- 2 lb bag cauliflower florets, cut into 1/2″ pieces
- 2 tbsp butter
- 2 cups heavy whipping cream
- 1 tsp ground mustard
- 1 tsp garlic powder
- 2 1/2 cups shredded cheese, divided (I use a mix of cheddar and Monterey jack)
- 1/2 tsp xantham gum
- 1/2 paprika
- salt and pepper to taste
- Preheat oven to 400*
- Heat a large cast iron skillet over medium-high heat and add butter. Once melted, add chopped cauliflower and cook for about 2 minutes. Season with salt and pepper, stir, and take off heat. Set aside.

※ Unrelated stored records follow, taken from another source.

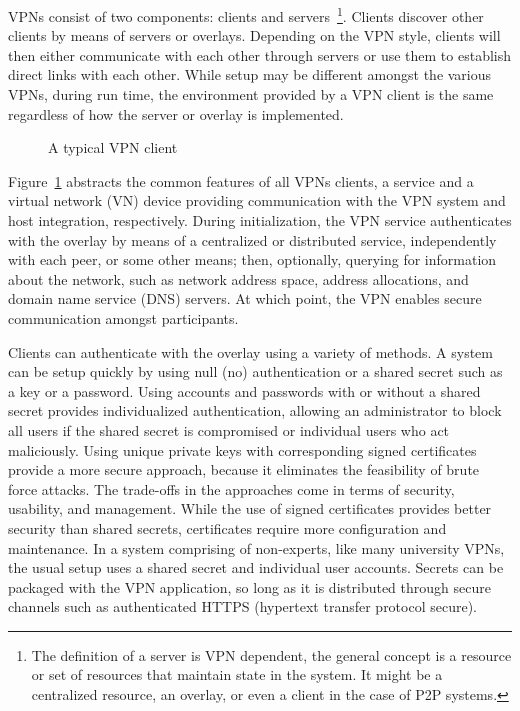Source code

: VPNs consist of two components: clients and servers~\footnote{The definition of
a server is VPN dependent, the general concept is a resource or set of
resources that maintain state in the system.  It might be a centralized
resource, an overlay, or even a client in the case of P2P systems.}.  Clients
discover other clients by means of servers or overlays.  Depending on the VPN
style, clients will then either communicate with each other through servers or
use them to establish direct links with each other.  While setup may be
different amongst the various VPNs, during run time, the environment provided
by a VPN client is the same regardless of how the server or overlay is
implemented.  

\begin{figure}
\centering
{}
\caption{A typical VPN client}
\label{fig:vpn}
\end{figure}

Figure~\ref{fig:vpn} abstracts the common features of all VPNs clients, a
service and a virtual network (VN) device providing communication with the VPN
system and host integration, respectively.  During initialization, the VPN
service authenticates with the overlay by means of a centralized or distributed
service, independently with each peer, or some other means; then, optionally,
querying for information about the network, such as network address space,
address allocations, and domain name service (DNS) servers.  At which point,
the VPN enables secure communication amongst participants.

Clients can authenticate with the overlay using a variety of methods.  A system
can be setup quickly by using null (no) authentication or a shared secret such
as a key or a password.  Using accounts and passwords with or without a shared
secret provides individualized authentication, allowing an administrator to
block all users if the shared secret is compromised or individual users who act
maliciously.  Using unique private keys with corresponding signed certificates
provide a more secure approach, because it eliminates the feasibility of brute
force attacks.  The trade-offs in the approaches come in terms of security,
usability, and management.  While the use of signed certificates provides
better security than shared secrets, certificates require more configuration
and maintenance.  In a system comprising of non-experts, like many university
VPNs, the usual setup uses a shared secret and individual user accounts.
Secrets can be packaged with the VPN application, so long as it is distributed
through secure channels such as authenticated HTTPS (hypertext transfer
protocol secure).

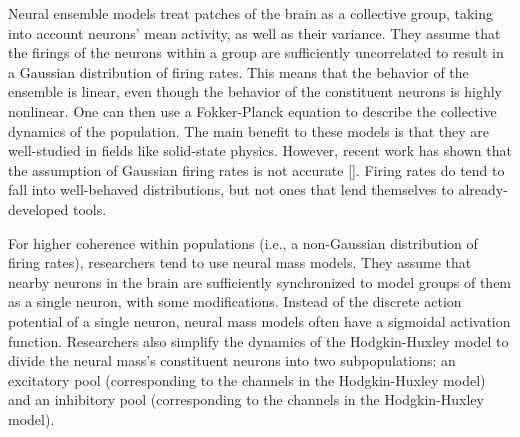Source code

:Neural ensemble models treat patches of the brain as a collective group, taking into account neurons' mean activity, as well as their variance.
They assume that the firings of the neurons within a group are sufficiently uncorrelated to result in a Gaussian distribution of firing rates.
This means that the behavior of the ensemble is linear, even though the behavior of the constituent neurons is highly nonlinear.
One can then use a Fokker-Planck equation to describe the collective dynamics of the population.
The main benefit to these models is that they are well-studied in fields like solid-state physics.
However, recent work has shown that the assumption of Gaussian firing rates is not accurate [].
Firing rates do tend to fall into well-behaved distributions, but not ones that lend themselves to already-developed tools.

For higher coherence within populations (i.e., a non-Gaussian distribution of firing rates), researchers tend to use neural mass models.
They assume that nearby neurons in the brain are sufficiently synchronized to model groups of them as a single neuron, with some modifications.
Instead of the discrete action potential of a single neuron, neural mass models often have a sigmoidal activation function.
Researchers also simplify the dynamics of the Hodgkin-Huxley model to divide the neural mass's constituent neurons into two subpopulations: an excitatory pool (corresponding to the  channels in the Hodgkin-Huxley model) and an inhibitory pool (corresponding to the  channels in the Hodgkin-Huxley model).

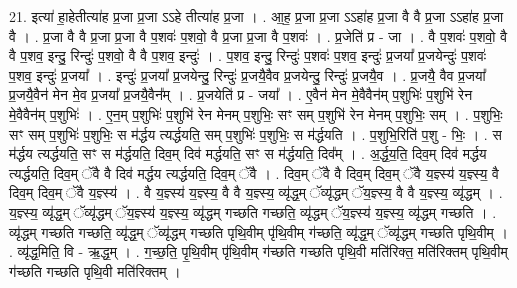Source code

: \documentclass[17pt]{extarticle}
\begin{document}
21. इत्या॑ हा॒हेतीत्या॑ह प्र॒जा प्र॒जा ऽऽहे तीत्या॑ह प्र॒जा । . आ॒ह॒ प्र॒जा प्र॒जा ऽऽहा॑ह प्र॒जा वै वै प्र॒जा ऽऽहा॑ह प्र॒जा वै । . प्र॒जा वै वै प्र॒जा प्र॒जा वै प॒शवः॑ प॒शवो॒ वै प्र॒जा प्र॒जा वै प॒शवः॑ । . प्र॒जेति॑ प्र - जा । . वै प॒शवः॑ प॒शवो॒ वै वै प॒शव॒ इन्दु॒ रिन्दुः॑ प॒शवो॒ वै वै प॒शव॒ इन्दुः॑ । . प॒शव॒ इन्दु॒ रिन्दुः॑ प॒शवः॑ प॒शव॒ इन्दुः॑ प्र॒जया᳚ प्र॒जयेन्दुः॑ प॒शवः॑ प॒शव॒ इन्दुः॑ प्र॒जया᳚ । . इन्दुः॑ प्र॒जया᳚ प्र॒जयेन्दु॒ रिन्दुः॑ प्र॒जयै॒वैव प्र॒जयेन्दु॒ रिन्दुः॑ प्र॒जयै॒व । . प्र॒जयै॒ वैव प्र॒जया᳚ प्र॒जयै॒वैन॑ मेन मे॒व प्र॒जया᳚ प्र॒जयै॒वैन᳚म् । . प्र॒जयेति॑ प्र - जया᳚ । . ए॒वैन॑ मेन मे॒वैवैन॑म् प॒शुभिः॑ प॒शुभि॑ रेन मे॒वैवैन॑म् प॒शुभिः॑ । . ए॒न॒म् प॒शुभिः॑ प॒शुभि॑ रेन मेनम् प॒शुभिः॒ सꣳ सम् प॒शुभि॑ रेन मेनम् प॒शुभिः॒ सम् । . प॒शुभिः॒ सꣳ सम् प॒शुभिः॑ प॒शुभिः॒ स म॑र्द्धय त्यर्द्धयति॒ सम् प॒शुभिः॑ प॒शुभिः॒ स म॑र्द्धयति । . प॒शुभि॒रिति॑ प॒शु - भिः॒ । . स म॑र्द्धय त्यर्द्धयति॒ सꣳ स म॑र्द्धयति॒ दिव॒म् दिव॑ मर्द्धयति॒ सꣳ स म॑र्द्धयति॒ दिव᳚म् । . अ॒र्द्ध॒य॒ति॒ दिव॒म् दिव॑ मर्द्धय त्यर्द्धयति॒ दिव॒म् ॅवै वै दिव॑ मर्द्धय त्यर्द्धयति॒ दिव॒म् ॅवै । . दिव॒म् ॅवै वै दिव॒म् दिव॒म् ॅवै य॒ज्ञ्स्य॑ य॒ज्ञ्स्य॒ वै दिव॒म् दिव॒म् ॅवै य॒ज्ञ्स्य॑ । . वै य॒ज्ञ्स्य॑ य॒ज्ञ्स्य॒ वै वै य॒ज्ञ्स्य॒ व्यृ॑द्ध॒म् ॅव्यृ॑द्धम् ॅय॒ज्ञ्स्य॒ वै वै य॒ज्ञ्स्य॒ व्यृ॑द्धम् । . य॒ज्ञ्स्य॒ व्यृ॑द्ध॒म् ॅव्यृ॑द्धम् ॅय॒ज्ञ्स्य॑ य॒ज्ञ्स्य॒ व्यृ॑द्धम् गच्छति गच्छति॒ व्यृ॑द्धम् ॅय॒ज्ञ्स्य॑ य॒ज्ञ्स्य॒ व्यृ॑द्धम् गच्छति । . व्यृ॑द्धम् गच्छति गच्छति॒ व्यृ॑द्ध॒म् ॅव्यृ॑द्धम् गच्छति पृथि॒वीम् पृ॑थि॒वीम् ग॑च्छति॒ व्यृ॑द्ध॒म् ॅव्यृ॑द्धम् गच्छति पृथि॒वीम् । . व्यृ॑द्ध॒मिति॒ वि - ऋ॒द्ध॒म् । . ग॒च्छ॒ति॒ पृ॒थि॒वीम् पृ॑थि॒वीम् ग॑च्छति गच्छति पृथि॒वी मति॑रिक्त॒ मति॑रिक्तम् पृथि॒वीम् ग॑च्छति गच्छति पृथि॒वी मति॑रिक्तम् । \newline
\end{document}
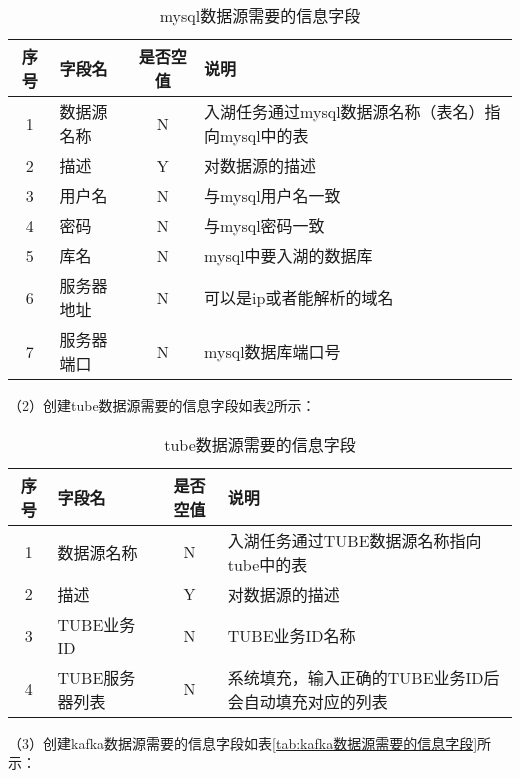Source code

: \begin{table}[H]
  \centering
  \caption{mysql数据源需要的信息字段}
  \label{tab:mysql数据源需要的信息字段}
  \begin{tabular}{clcl}
    \toprule
    序号  & 字段名     & 是否空值   & 说明    \\
    \midrule
    1    & 数据源名称  & N        & 入湖任务通过mysql数据源名称（表名）指向mysql中的表 \\
    2    & 描述       & Y        & 对数据源的描述                                \\
    3    & 用户名     & N        & 与mysql用户名一致                             \\
    4    & 密码       & N        &  与mysql密码一致                             \\
    5    & 库名       & N        &   mysql中要入湖的数据库                       \\
    6    & 服务器地址  & N        &  可以是ip或者能解析的域名                      \\
    7    & 服务器端口  & N        &   mysql数据库端口号                          \\
    \bottomrule
  \end{tabular}
\end{table}

（2）创建tube数据源需要的信息字段如表\ref{tab:tube数据源需要的信息字段}所示：

\begin{table}[H]
  \centering
  \caption{tube数据源需要的信息字段}
  \label{tab:tube数据源需要的信息字段}
  \begin{tabular}{clcl}
    \toprule
    序号  & 字段名     & 是否空值   & 说明                                      \\
    \midrule
    1    & 数据源名称  & N        & 入湖任务通过TUBE数据源名称指向tube中的表 \\
    2    & 描述       & Y        & 对数据源的描述                                \\
    3    & TUBE业务ID     & N        & TUBE业务ID名称                             \\
    4    & TUBE服务器列表       & N        &  系统填充，输入正确的TUBE业务ID后会自动填充对应的列表         \\
    \bottomrule
  \end{tabular}
\end{table}

（3）创建kafka数据源需要的信息字段如表\ref{tab:kafka数据源需要的信息字段}所示：

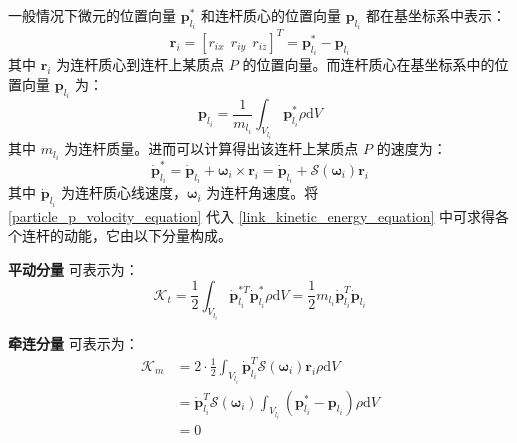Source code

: \documentclass[cn,11pt,chinese,blue,bibstyle=ieeetr]{elegantbook}
\begin{document}
一般情况下微元的位置向量 ${\bm{p}}_{l_i}^{*}$ 和连杆质心的位置向量 ${\bm{p}}_{l_i}$ 都在基坐标系中表示：
\begin{equation}
	\bm{r}_i = \left[ r_{ix} \ \ r_{iy} \ \ r_{iz} \right]^T = {\bm{p}}_{l_i}^* - \bm{p}_{l_i} \nonumber
\end{equation}
其中 $\bm{r}_i$ 为连杆质心到连杆上某质点 $P$ 的位置向量。而连杆质心在基坐标系中的位置向量 $\bm{p}_{l_i}$ 为：
\begin{equation}
\bm{p}_{l_i} = \frac{1}{m_{l_i}} \int_{V_{l_i}} {{{\bm{p}}_{l_i}^*} \rho \mathrm{d}V } \nonumber
\end{equation}
其中 $m_{l_i}$ 为连杆质量。进而可以计算得出该连杆上某质点 $P$ 的速度为：
\begin{equation}\label{particle_p_volocity_equation}
{\bm{\dot p}}_{l_i}^* = \bm{\dot p}_{l_i} + \bm{\omega}_i \times \bm{r}_i = \bm{\dot p}_{l_i} + {\bm{\mathcal{S}} \left(  \bm{\omega}_i \right) \bm{r}_i}
\end{equation}
其中 $\bm{\dot p}_{l_i}$ 为连杆质心线速度，$\bm{\omega}_i$ 为连杆角速度。将 \ref{particle_p_volocity_equation} 代入 \ref{link_kinetic_energy_equation} 中可求得各个连杆的动能，它由以下分量构成。

\textbf{平动分量} 可表示为：
\begin{equation}\label{link_kinetic_energy_translational_equation}
\mathcal{K}_t = \frac{1}{2} \int_{V_{l_i}} {{{\bm{\dot p}}_{l_i}^{*T}} {{\bm{\dot p}}_{l_i}^*} \rho \mathrm{d}V} = \frac{1}{2} m_{l_i} {{\bm{\dot p}}_{l_i}^{T}} {{\bm{\dot p}}_{l_i}}
\end{equation}

\textbf{牵连分量} 可表示为：
\begin{equation}
\begin{aligned}
\mathcal{K}_m &= 2 \cdot \frac{1}{2} \int_{V_{l_i}} {{{\bm{\dot p}}_{l_i}^{T}} {{\bm{\mathcal{S}} \left(  \bm{\omega}_i \right) \bm{r}_i}} \rho \mathrm{d}V} \\ 
&= {{\bm{\dot p}}_{l_i}^{T}} \bm{\mathcal{S}} \left(  \bm{\omega}_i \right) \int_{V_{l_i}} {\left( \bm{p}_{l_i}^* - \bm{p}_{l_i} \right) \rho \mathrm{d}V} \\
&= 0 \nonumber
\end{aligned}
\end{equation}
\end{document}
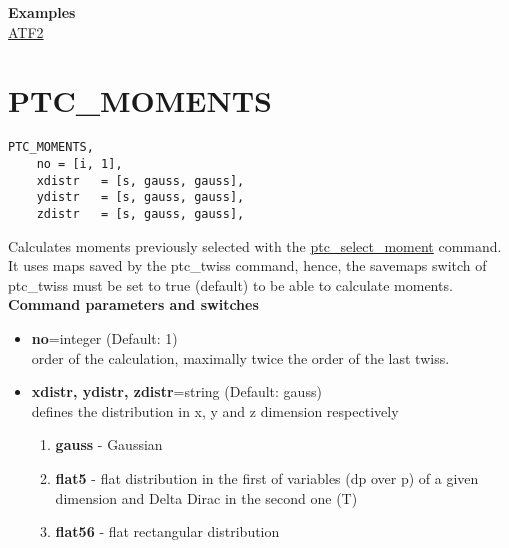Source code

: {\bf Examples}\\
\href{http://cern.ch/frs/mad-X_examples/ptc_madx_interface/moments/moments.madx}{ATF2}

 
% 



%

\section{PTC\_MOMENTS}

\begin{verbatim}
PTC_MOMENTS, 
    no = [i, 1], 
    xdistr   = [s, gauss, gauss], 
    ydistr   = [s, gauss, gauss], 
    zdistr   = [s, gauss, gauss], 
\end{verbatim}

Calculates moments previously selected with the
\href{PTC_SelectMoment.html}{ptc\_select\_moment} command.  It uses maps
saved by the ptc\_twiss command, hence, the savemaps switch of
ptc\_twiss must be set to true (default) to be able to calculate
moments.  \\ 

{\bf  Command parameters and switches }
\begin{itemize}
   \item {\bf no}=integer (Default: 1)\\
     order of the calculation, maximally twice the order of the last
     twiss.
   
   \item {\bf xdistr, ydistr, zdistr}=string (Default: gauss)\\  
     defines the distribution in x, y and z dimension respectively 
     \begin{enumerate}
	\item {\bf gauss} - Gaussian
	\item {\bf flat5} - flat distribution in the first of
          variables (dp over p) of a given dimension and Delta Dirac in
          the second one (T)  
	\item {\bf flat56} - flat rectangular distribution 
     \end{enumerate}
\end{itemize}

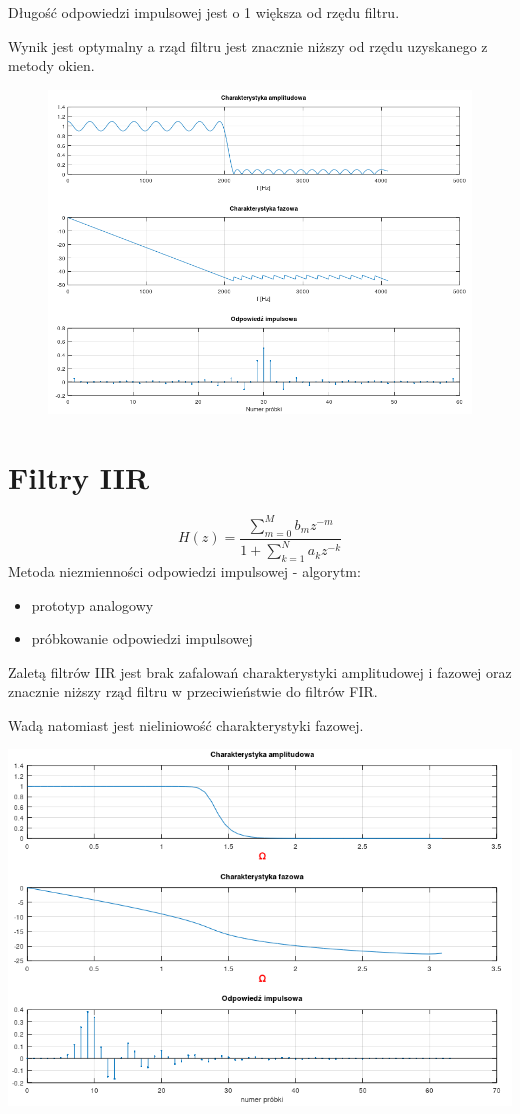 \documentclass[11pt]{article}
\begin{document}
Długość odpowiedzi impulsowej jest o 1 większa od rzędu filtru.

Wynik jest optymalny a rząd filtru jest znacznie niższy od rzędu uzyskanego z metody okien.
\begin{figure}[h]
    \centering
    \includegraphics[width=15cm]{fir_ap.png}
\end{figure}

\section{Filtry IIR}
\[ H(z) = \frac{\sum_{m=0}^{M}b_m z^{-m}}{1 + \sum_{k=1}^{N}a_k z^{-k}} \]
Metoda niezmienności odpowiedzi impulsowej - algorytm:
\begin{itemize}
	\item prototyp analogowy
	\item próbkowanie odpowiedzi impulsowej
\end{itemize}

Zaletą filtrów IIR jest brak zafalowań charakterystyki amplitudowej i fazowej oraz znacznie niższy rząd filtru w przeciwieństwie do filtrów FIR.

Wadą natomiast jest nieliniowość charakterystyki fazowej.

\begin{center}
\includegraphics[width=15cm]{iir.png}
\end{center}
\end{document}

- In a medium-size saucepan over medium heat, add heavy cream, ground mustard, garlic powder, paprika, salt and pepper and whisk. Continue whisking slowly until the edges start to bubble.
- Add 1 1/2 cups shredded cheese and whisk until the cheese melts and reduce heat to low.
- Add xantham gum and whisk again until combined. Remove from heat and pour over thee cauliflower.
- Stir the sauce with the cauliflower, top with remaining cheese and sprinkle with paprika and bake in the oven until cheese is melted, browned, and the cauliflower is tender. About 15 minutes.